The company has announced the restatement of financial statements, but said the PwC probe will have to be concluded before these can be made public.
In addition to the class action by the International Steinhoff Litigation Group, Steinhoff is facing two Dutch class actions. While it is headquartered in Stellenbosch, Steinhoff is domiciled in Amsterdam in the Netherlands. It moved its primary stock exchange listing to Frankfurt in late 2015.
Reus and his SA counterpart Zain Lundell of LHL Attorneys are of the view that a global settlement would be beneficial to all shareholders - retail and institutional - as opposed to engaging in competing individual cases being sought by institutional shareholders in the Netherlands or South Africa.
"A global solution that treats everyone the same way, will be the light at the end of the tunnel," said Reus.
He warned that private actions outside of the South African class action may "destroy the potential for any global solution" and may drive Steinhoff into bankruptcy. "Shareholders won't get anything if it reaches liquidation stage," said Reus.
Starting from zero
Reus said that shareholders should lower their expectations of what they could possibly get from Steinhoff as the retailer has limited assets. "Everybody has to start from the point they are at now – and the point they are at now is zero. And any way up from there, if a reasonable amount, is a good solution," Reus said.
Former chief financial officer Ben la Grange told Parliament in August that losses to pension funds invested in the retailer were permanent. He also said its share price would not climb back to levels it once was before the fallout in December 2017.
Reus said "it makes sense" for any pending class actions in South Africa and the Netherlands to be resolved quickly. “The more debt accrues for senior debtholders will make it less likely for anything to be available to shareholders. "If nothing is done in the next year or six to seven months, I think the chance to get money out of that is going to be very difficult," Reus warned.

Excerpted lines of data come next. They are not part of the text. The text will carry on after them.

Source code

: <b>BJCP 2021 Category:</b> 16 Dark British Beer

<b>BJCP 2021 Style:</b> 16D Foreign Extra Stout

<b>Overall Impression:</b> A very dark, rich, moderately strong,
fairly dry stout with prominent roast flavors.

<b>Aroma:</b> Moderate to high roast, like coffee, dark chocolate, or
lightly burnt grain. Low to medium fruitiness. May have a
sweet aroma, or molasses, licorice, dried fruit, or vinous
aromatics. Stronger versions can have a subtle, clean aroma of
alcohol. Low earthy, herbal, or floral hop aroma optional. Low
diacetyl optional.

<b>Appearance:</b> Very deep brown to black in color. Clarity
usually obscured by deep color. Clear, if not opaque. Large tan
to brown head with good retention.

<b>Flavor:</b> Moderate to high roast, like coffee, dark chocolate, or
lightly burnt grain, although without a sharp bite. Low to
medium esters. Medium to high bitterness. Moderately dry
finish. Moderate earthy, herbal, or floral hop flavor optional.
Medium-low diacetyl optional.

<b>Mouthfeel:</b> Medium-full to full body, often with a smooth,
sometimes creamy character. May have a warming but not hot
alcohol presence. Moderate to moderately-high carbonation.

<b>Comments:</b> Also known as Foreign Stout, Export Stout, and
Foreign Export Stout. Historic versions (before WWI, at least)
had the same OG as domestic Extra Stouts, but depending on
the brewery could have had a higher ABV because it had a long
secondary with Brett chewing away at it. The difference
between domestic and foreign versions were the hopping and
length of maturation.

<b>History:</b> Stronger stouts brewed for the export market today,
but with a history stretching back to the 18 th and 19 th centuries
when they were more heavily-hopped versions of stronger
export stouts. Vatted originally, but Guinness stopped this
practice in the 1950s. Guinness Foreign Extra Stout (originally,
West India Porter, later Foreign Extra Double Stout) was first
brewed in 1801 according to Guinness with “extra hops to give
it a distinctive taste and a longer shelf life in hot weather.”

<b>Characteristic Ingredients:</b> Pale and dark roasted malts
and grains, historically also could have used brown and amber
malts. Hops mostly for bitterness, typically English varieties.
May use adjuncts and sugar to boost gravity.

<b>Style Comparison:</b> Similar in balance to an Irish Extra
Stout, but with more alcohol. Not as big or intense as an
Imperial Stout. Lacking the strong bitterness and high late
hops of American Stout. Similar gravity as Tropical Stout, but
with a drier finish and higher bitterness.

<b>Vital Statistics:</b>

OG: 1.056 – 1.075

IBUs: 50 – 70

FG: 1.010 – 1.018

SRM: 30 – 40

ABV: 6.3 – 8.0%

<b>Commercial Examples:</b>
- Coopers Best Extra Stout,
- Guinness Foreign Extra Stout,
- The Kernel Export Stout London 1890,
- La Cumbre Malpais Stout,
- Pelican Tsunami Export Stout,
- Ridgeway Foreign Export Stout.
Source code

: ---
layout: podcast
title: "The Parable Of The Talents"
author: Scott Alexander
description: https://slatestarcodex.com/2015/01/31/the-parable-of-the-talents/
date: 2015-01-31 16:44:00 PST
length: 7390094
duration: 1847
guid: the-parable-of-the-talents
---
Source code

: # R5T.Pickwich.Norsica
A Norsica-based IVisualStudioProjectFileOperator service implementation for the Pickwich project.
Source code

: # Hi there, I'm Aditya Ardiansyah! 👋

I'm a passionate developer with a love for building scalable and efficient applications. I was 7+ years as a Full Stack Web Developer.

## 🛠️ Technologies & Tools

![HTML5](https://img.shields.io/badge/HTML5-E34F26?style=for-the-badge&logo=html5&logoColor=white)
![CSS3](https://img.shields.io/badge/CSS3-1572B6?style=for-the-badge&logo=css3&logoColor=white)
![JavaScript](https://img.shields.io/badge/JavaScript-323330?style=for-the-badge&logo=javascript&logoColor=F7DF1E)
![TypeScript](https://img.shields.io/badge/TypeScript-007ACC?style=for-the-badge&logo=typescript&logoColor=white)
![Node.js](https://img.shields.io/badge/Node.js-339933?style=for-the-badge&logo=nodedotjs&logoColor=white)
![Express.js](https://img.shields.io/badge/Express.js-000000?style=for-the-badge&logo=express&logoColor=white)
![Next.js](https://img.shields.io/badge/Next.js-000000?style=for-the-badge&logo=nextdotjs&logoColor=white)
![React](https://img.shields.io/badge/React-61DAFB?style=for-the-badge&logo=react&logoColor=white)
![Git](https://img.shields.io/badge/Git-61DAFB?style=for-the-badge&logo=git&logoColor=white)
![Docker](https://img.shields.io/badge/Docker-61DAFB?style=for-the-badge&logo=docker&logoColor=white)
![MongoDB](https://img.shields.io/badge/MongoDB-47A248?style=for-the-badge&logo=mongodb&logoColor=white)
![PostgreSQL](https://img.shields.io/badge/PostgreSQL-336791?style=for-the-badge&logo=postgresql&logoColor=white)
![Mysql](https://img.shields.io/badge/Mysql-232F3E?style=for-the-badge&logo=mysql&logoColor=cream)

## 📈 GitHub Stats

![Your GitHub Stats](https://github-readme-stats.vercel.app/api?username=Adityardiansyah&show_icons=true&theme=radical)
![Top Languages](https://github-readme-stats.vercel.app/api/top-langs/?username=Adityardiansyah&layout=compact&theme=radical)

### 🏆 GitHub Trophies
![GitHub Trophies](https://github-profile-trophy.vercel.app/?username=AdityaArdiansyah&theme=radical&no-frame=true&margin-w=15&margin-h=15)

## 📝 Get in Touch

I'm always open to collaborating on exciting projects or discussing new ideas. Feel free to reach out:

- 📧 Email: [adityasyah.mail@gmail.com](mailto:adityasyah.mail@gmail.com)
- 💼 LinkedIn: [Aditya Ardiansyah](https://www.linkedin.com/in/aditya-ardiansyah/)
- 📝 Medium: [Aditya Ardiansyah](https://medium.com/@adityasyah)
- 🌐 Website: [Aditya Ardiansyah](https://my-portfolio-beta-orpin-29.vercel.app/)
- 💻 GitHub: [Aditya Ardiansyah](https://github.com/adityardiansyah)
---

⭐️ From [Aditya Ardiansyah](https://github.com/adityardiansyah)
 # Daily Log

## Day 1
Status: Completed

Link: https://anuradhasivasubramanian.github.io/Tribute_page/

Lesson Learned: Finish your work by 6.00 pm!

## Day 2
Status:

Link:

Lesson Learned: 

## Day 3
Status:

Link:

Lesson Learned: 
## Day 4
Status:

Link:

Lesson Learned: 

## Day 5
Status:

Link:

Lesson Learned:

Reus said that for the international class action efforts to work – none of the institutions should opt out and pursue individual claims, as it could "collapse any potential solution".
Recently, European Investors and Dutch shareholder association VEB have agreed to suspend a class action suit against Steinhoff until April 2019. However, the Dutch class action of the International Steinhoff Litigation Group remains active, Reus clarified.
Reus said that Steinhoff's Dutch attorneys Linklaters have not yet approached them. "We expect to be approached by Linklaters to stay the case as well. We will decide what we will do then. We are not sure whether we want to stay – we have just filed SA proceedings."
Reus said neither he nor the International Steinhoff Litigation Group have heard from the defendants if they want to settle either.
According to Lundell, they are hopeful to get a court date early next year. Lundell noted that he believed that the South Gauteng High Court had jurisdiction, and that he was confident in the court as the judges there are known for their experience in handling class action cases.
Investors – both institutional and public – will be briefed on Tuesday and Wednesday in Johannesburg this week.
In a statement issued on Monday, trade union the Public Servants Association (PSA) said it will meet with the representatives of the international litigation on Tuesday. This is in an effort to recover losses suffered by members of the Government Employees Pension Fund (GEPF). The PSA's legal team and representatives from the Public Investment Corporation will also be at the meeting.
“A South African class-action lawsuit offers the best possible avenue for litigation and dispute resolution by ensuring personal jurisdiction over most of the defendants who are based in South Africa and the associated claims, especially since some 70% of Steinhoff shares were traded on the Johannesburg Stock Exchange,” said PSA general manager, Ivan Fredericks.
Steinhoff's share price which opened at R2 on Monday was trading just over 1% weaker at R1.97 after 16:30.